Hal itu disampaikan dosen Fakultas Ilmu Budaya dan Pusat Studi Lintas Agama dan Budaya, Universitas Gadjah Mada (UGM), Achmad Munjid. Ia berbicara di diskusi daring ‘Kontroversi Kartun Nabi Muhammad, Islamophobia, dan Reaksi Umat Islam’, Selasa (3/11).
Munjid menjelaskan, Prancis mengalami rentetan aksi teror belakangan ini diawali saat terbunuhnya warga Prancis, Samuel Paty, karena menampilkan karikatur Nabi Muhammad.
Dua pekan kemudian, tiga orang tewas di gereja di Nice dan pada hari yang sama seorang pendukung supremasi kulit putih menodong ke para warga keturunan Afrika Utara. Terbaru, kata Munjid, terjadi penembakan di Wina, Austria, oleh simpatisan negara Islam, ISIS’. “Peristiwa-peristiwa ini berkaitan,” kata dia.
Hal itu ditambah pernyataan Presiden Macron yang mengecam separatisme Islam dan membela hak kebebesan berpendapat. Majalah Charlie Hebdo juga menerbitkan ulang kartun Nabi Muhammad karena kasus pembunuhan staf mereka atas kartun itu pada 2015 tengah disidang.
Rentetan kejadian ini menggambarkan kedua pihak tidak saling memahami. “Orang Prancis seakan bertanya kenapa orang Islam brutal, sebaliknya orang Islam seolah bertanya kenapa orang Eropa tidak menghargai Islam,” kata Munjid.
Menurut Munjid, atas maraknya aksi teror itu, warga Prancis dan Eropa melihat Islam tak cocok dengan dunia modern. Adapun jumlah imigran muslim makin besar, sehingga mereka harus diasimilasi. “Kalau tidak, akan jadi masalah serius,” katanya.

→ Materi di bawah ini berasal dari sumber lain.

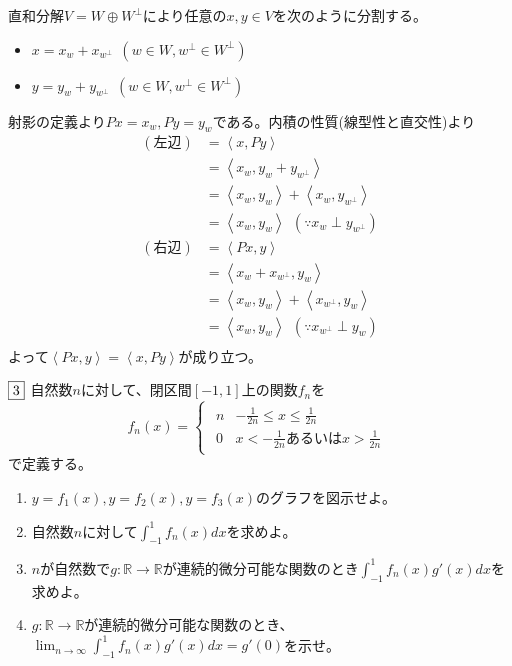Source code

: \documentclass[dvipdfmx]{jsreport}
\newcommand{\R}{\mathbb{R}}
\newcommand{\innerproduct}[2]{\left\langle{#1}, {#2}\right\rangle}
\newcounter{num}[section]
\begin{document}
\begin{answer}
\begin{enumerate}
\begin{enumerate_roman}
	\item 直和分解$V= W\oplus W^\perp$により任意の$x, y\in V$を次のように分割する。
\begin{itemize}
	\item $x= x_w+ x_{w^\perp}\ \ (w\in W, w^\perp\in W^\perp)$
	\item $y= y_w+ y_{w^\perp}\ \ (w\in W, w^\perp\in W^\perp)$
\end{itemize}
	射影の定義より$Px= x_w, Py= y_w$である。内積の性質(線型性と直交性)より
\begin{align*}
	(左辺)
	&= \innerproduct{x}{Py}\\	
	&= \innerproduct{x_w}{y_w+ y_{w^\perp}}\\
	&= \innerproduct{x_w}{y_w}+ \innerproduct{x_w}{y_{w^\perp}}\\
	&= \innerproduct{x_w}{y_w}\ \ (\because x_w\perp y_{w^\perp})\\
	(右辺)
	&= \innerproduct{Px}{y}\\	
	&= \innerproduct{x_w+ x_{w^\perp}}{y_w}\\
	&= \innerproduct{x_w}{y_w}+ \innerproduct{x_{w^\perp}}{y_w}\\
	&= \innerproduct{x_w}{y_w}\ \ (\because x_{w^\perp}\perp y_w)\\
\end{align*}
	よって$\innerproduct{Px}{y}= \innerproduct{x}{Py}$が成り立つ。
\end{enumerate_roman}
\end{enumerate}
\end{answer}

\begin{tcolorbox} %
	$\fbox{3}$ 自然数$n$に対して、閉区間$[-1, 1]$上の関数$f_n$を
\begin{equation*}
	f_n(x)=
\begin{cases}
\begin{matrix}
	n& -\frac{1}{2n}\le x\le \frac{1}{2n}\\
	0& x< -\frac{1}{2n}あるいは x> \frac{1}{2n}
\end{matrix}
\end{cases}
\end{equation*}
	で定義する。
\begin{enumerate}
	\item $y= f_1(x), y= f_2(x), y= f_3(x)$のグラフを図示せよ。
	\item 自然数$n$に対して$\int_{-1}^1 f_n(x) dx$を求めよ。
	\item $n$が自然数で$g\colon \R\to \R$が連続的微分可能な関数のとき$\int_{-1}^1 f_n(x)g'(x) dx$を求めよ。
	\item $g\colon \R\to \R$が連続的微分可能な関数のとき、$\lim_{n\to \infty}\int _{-1}^1 f_n(x)g'(x) dx= g'(0)$を示せ。
\end{enumerate}
\end{tcolorbox}
\end{document}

Sementara pemeluk Islam di Prancis tidak dapat memahami budaya sekuler dan kebebasan berpendapat di sana, termasuk dalam ekspresi yang dinilai menista agama. Imigran muslim di Prancis kebanyakan kalangan menengah ke bawah dan gagal beradaptasi sehingga menjadikan Islam sebagai identitas politik.
“Kedua belah pihak saling mengeluhkan tapi tidak ada upaya serius memmahami pihak yang lainnya. Ada problem mutual understanding pemahaman bersama. Padahal mereka hidup bersama. Masing-masing cuma menuntut untuk dipahami,” tuturnya.
Menurut Munjid, masalah ini makin rumit saat sejumlah orang dan politisi yang berjarak dengan kondisi Prancis, seperti di Indonesia, Turki, dan negara-negara Islam ikut nimbrung berkomentar. “Orang-orang berjarak dari peristiwa turut ambil bagian untuk memperkeruh suasana,” kata dia.
Para politisi itu memiliki agenda politik di negara masing-masing, seperti Mahathir Mohamad di Malaysia dan Erdogan di Turki. “Mahathir bicara ke sesama warga Malaysia untuk dukungan politik. Erdogan juga, bukan untuk membela Islam di Prancis tapi galang dukungan di negerinya,” kata Munjid.
Namun ucapan Presiden Macron juga tak lepas dari konteks politik karena pada 2022 digelar pemilihan presiden Prancis. “Pernyataan Macron sebenarnya langkah kampanye pilpres. Dia sedang bicara pada kelompok kanan untuk meraih dukungan politik,” ujarnya.